- _Your task_
Show every line of the data below that includes the word "thebibliography".

- _Given information_
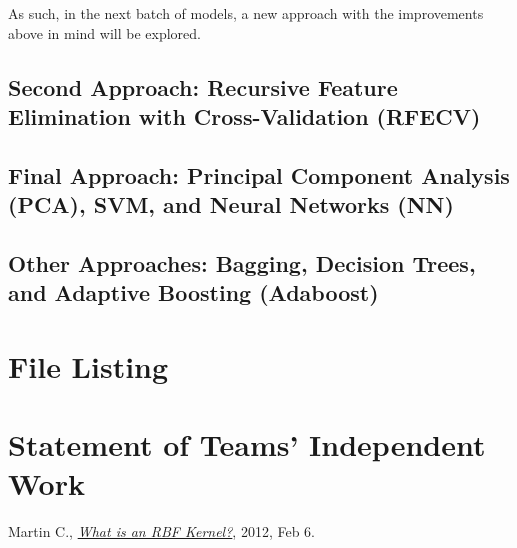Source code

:\documentclass{article}
\begin{document}
As such, in the next batch of models, a new approach with the improvements above in mind will be explored.
\newpage

\subsection{Second Approach: Recursive Feature Elimination with Cross-Validation (RFECV)}

\newpage

\subsection{Final Approach: Principal Component Analysis (PCA), SVM, and Neural Networks (NN)}

\newpage

\subsection{Other Approaches: Bagging, Decision Trees, and Adaptive Boosting (Adaboost)}


\section{File Listing}
\newpage
\section{Statement of Teams' Independent Work}
\newpage
\begin{thebibliography}{20}
	Martin C.,
	\emph{\href{https://charlesmartin14.wordpress.com/2012/02/06/kernels_part_1/}{What is an RBF Kernel?}},
	2012, Feb 6.
\end{thebibliography}
\end{document}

- _Output of the exercise_
\begin{thebibliography}{20}
\end{thebibliography}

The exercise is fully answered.